**Task goal**
Which lines of the data hold the word "LLuthfiY"? Copy all of them.

**Material provided**

_____

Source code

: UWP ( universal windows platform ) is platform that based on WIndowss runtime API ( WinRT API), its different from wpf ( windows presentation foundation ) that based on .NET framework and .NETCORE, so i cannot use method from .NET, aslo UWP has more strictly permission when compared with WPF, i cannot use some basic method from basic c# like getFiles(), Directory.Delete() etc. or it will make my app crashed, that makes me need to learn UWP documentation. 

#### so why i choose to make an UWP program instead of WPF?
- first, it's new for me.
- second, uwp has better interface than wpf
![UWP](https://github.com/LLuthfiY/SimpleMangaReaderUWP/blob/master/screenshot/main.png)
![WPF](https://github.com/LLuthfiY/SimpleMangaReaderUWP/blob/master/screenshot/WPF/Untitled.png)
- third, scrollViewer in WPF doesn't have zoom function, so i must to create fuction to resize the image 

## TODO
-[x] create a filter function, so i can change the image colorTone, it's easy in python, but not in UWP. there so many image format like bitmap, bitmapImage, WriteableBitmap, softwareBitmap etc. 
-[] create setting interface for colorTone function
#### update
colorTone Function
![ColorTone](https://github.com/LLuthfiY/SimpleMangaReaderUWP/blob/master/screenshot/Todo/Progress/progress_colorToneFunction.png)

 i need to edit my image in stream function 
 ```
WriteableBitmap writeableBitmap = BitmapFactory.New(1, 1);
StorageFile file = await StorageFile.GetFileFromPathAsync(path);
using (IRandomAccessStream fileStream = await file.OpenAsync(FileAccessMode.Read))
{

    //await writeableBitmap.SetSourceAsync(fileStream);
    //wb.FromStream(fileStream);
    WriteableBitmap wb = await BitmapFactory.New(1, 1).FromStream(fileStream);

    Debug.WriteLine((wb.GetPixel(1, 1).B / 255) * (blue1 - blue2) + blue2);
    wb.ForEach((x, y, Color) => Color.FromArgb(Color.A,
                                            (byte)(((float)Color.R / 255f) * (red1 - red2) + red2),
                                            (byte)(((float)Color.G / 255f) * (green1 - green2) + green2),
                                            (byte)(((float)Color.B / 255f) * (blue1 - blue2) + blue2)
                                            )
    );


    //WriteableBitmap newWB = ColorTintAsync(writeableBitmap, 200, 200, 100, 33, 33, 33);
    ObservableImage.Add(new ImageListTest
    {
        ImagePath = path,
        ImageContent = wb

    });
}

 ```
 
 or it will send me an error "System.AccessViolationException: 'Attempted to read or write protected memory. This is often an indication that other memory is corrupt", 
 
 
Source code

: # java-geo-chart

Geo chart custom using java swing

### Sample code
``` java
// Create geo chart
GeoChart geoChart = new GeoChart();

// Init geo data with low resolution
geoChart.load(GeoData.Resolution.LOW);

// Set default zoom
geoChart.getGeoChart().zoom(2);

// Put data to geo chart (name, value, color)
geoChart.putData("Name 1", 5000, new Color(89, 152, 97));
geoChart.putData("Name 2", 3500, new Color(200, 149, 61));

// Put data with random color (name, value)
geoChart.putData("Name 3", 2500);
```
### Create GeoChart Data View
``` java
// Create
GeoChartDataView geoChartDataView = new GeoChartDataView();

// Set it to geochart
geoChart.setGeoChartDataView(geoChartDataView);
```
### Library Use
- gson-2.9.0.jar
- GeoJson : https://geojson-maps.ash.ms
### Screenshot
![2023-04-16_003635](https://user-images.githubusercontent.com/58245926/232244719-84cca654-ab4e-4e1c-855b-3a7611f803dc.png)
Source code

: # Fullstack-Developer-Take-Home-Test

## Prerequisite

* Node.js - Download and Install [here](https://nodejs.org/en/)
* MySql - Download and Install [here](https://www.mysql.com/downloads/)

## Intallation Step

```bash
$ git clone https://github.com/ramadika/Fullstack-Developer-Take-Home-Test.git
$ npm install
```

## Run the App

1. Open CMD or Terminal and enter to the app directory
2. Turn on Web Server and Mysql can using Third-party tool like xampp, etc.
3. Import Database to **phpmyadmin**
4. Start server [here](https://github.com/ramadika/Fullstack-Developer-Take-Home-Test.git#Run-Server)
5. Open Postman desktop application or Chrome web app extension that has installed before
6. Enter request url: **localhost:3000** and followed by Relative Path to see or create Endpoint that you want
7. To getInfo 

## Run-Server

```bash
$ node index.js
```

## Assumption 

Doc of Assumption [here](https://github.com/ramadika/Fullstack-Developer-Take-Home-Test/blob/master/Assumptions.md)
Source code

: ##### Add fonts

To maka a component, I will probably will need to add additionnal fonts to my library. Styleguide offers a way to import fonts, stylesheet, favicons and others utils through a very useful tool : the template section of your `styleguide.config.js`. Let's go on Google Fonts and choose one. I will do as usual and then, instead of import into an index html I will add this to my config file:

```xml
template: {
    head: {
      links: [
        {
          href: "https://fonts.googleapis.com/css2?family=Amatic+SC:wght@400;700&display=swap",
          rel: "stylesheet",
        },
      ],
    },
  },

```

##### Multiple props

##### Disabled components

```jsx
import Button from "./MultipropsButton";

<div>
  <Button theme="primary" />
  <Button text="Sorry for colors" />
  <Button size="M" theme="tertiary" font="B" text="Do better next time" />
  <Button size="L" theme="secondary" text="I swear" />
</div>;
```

_____

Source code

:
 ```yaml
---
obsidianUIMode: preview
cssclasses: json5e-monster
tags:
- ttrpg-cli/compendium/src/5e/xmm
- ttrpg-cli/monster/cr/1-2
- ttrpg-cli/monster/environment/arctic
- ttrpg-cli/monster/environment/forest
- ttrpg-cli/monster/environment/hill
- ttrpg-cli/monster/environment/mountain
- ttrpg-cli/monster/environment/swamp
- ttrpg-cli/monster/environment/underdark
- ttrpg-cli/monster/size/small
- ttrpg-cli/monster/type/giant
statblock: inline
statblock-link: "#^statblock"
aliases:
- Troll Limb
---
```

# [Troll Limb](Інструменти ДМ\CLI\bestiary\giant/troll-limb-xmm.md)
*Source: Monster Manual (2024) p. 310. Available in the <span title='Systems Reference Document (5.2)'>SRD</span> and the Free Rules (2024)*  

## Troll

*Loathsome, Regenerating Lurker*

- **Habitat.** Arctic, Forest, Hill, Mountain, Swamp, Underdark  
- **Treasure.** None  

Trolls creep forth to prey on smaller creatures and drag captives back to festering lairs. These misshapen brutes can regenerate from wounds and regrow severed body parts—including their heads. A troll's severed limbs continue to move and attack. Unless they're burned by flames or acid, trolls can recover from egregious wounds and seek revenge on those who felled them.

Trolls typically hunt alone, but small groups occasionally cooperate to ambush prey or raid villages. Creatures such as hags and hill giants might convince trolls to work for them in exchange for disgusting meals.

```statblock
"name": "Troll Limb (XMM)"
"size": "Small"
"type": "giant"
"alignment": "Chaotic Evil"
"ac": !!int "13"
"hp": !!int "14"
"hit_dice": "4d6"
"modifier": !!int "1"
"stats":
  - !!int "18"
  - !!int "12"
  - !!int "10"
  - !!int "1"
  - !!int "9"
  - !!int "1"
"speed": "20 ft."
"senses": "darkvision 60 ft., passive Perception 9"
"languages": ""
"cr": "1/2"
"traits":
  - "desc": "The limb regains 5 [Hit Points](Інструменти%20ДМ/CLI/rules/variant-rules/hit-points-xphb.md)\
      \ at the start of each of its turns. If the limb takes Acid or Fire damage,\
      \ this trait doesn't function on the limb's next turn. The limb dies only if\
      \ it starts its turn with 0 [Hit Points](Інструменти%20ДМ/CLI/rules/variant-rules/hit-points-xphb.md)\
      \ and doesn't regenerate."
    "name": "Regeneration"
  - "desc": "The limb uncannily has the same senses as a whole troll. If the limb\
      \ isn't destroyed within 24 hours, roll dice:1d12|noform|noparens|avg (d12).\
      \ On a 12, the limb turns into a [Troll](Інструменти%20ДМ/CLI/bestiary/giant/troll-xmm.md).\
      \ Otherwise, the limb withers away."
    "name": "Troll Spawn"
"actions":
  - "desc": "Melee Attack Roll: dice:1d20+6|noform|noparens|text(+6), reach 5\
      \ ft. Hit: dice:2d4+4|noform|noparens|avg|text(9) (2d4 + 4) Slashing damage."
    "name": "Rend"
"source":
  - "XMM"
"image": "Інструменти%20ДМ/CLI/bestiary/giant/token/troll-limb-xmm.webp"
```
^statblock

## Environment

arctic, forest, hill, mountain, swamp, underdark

_____

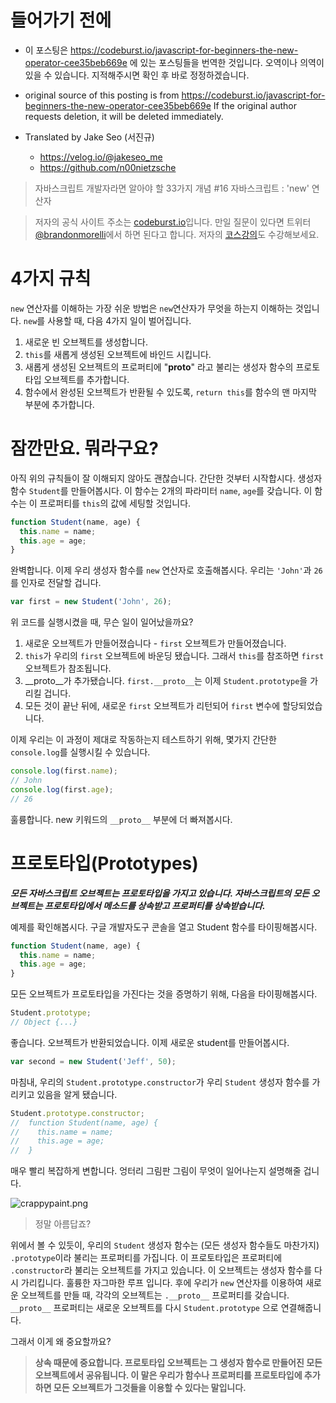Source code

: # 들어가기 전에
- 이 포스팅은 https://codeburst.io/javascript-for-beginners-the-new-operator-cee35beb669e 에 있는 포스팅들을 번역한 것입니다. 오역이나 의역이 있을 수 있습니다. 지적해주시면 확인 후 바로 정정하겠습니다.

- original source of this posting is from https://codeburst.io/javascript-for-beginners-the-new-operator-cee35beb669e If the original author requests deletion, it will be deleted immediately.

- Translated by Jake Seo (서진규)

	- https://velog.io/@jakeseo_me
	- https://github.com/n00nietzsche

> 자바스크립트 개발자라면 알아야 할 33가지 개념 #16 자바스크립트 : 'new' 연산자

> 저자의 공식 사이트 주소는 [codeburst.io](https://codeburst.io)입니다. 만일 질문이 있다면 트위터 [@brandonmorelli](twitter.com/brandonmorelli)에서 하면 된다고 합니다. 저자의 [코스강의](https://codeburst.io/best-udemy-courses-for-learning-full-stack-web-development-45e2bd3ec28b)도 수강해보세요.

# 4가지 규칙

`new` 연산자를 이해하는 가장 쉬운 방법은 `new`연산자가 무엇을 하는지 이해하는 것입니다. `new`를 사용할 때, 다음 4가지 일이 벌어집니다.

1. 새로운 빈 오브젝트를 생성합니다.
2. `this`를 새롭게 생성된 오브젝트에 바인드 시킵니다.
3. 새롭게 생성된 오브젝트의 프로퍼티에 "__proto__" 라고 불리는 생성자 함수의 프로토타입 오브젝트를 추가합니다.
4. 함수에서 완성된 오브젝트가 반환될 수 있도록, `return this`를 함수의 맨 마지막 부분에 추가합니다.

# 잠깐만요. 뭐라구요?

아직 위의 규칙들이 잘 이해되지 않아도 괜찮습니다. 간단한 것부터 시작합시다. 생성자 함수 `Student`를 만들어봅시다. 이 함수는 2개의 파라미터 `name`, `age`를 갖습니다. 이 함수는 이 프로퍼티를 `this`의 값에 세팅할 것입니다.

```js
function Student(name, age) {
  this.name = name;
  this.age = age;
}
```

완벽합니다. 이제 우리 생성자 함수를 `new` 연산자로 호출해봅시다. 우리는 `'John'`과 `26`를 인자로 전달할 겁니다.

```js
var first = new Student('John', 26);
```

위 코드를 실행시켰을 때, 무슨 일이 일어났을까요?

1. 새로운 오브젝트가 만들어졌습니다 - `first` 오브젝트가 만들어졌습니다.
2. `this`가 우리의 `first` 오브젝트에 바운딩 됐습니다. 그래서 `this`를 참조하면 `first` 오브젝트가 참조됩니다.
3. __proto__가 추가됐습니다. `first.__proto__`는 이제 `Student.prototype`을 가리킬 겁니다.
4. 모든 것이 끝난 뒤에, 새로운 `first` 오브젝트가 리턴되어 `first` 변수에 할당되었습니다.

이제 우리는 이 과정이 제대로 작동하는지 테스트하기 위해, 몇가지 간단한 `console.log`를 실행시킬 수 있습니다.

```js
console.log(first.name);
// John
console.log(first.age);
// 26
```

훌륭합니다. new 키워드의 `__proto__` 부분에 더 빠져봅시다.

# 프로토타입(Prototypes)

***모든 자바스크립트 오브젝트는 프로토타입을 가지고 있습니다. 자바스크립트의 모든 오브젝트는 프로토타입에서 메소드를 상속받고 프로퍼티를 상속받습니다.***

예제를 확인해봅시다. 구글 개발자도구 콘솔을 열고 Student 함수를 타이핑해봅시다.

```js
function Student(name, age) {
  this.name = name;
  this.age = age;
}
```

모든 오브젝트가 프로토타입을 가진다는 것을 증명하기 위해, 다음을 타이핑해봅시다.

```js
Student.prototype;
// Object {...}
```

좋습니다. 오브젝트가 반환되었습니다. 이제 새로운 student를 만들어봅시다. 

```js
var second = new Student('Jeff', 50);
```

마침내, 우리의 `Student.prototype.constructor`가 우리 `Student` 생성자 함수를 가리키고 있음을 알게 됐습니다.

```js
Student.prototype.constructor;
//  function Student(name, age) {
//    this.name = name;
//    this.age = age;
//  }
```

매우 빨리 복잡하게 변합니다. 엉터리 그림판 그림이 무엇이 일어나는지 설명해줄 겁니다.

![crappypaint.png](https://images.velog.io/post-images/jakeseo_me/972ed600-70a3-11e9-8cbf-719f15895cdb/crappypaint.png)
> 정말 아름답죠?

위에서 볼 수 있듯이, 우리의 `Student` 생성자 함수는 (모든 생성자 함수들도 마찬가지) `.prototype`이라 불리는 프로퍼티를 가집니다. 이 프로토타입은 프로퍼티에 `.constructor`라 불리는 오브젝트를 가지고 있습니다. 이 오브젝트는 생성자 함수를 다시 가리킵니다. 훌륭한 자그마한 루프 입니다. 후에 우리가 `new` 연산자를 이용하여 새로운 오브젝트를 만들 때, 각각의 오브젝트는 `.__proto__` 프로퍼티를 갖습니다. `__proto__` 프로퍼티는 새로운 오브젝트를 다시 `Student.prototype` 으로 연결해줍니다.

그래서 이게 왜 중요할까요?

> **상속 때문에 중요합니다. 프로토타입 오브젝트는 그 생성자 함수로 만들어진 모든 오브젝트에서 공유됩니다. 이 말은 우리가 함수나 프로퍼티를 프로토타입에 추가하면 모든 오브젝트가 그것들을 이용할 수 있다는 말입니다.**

_____

**Task solution**
![UWP](https://github.com/LLuthfiY/SimpleMangaReaderUWP/blob/master/screenshot/main.png)
![WPF](https://github.com/LLuthfiY/SimpleMangaReaderUWP/blob/master/screenshot/WPF/Untitled.png)
![ColorTone](https://github.com/LLuthfiY/SimpleMangaReaderUWP/blob/master/screenshot/Todo/Progress/progress_colorToneFunction.png)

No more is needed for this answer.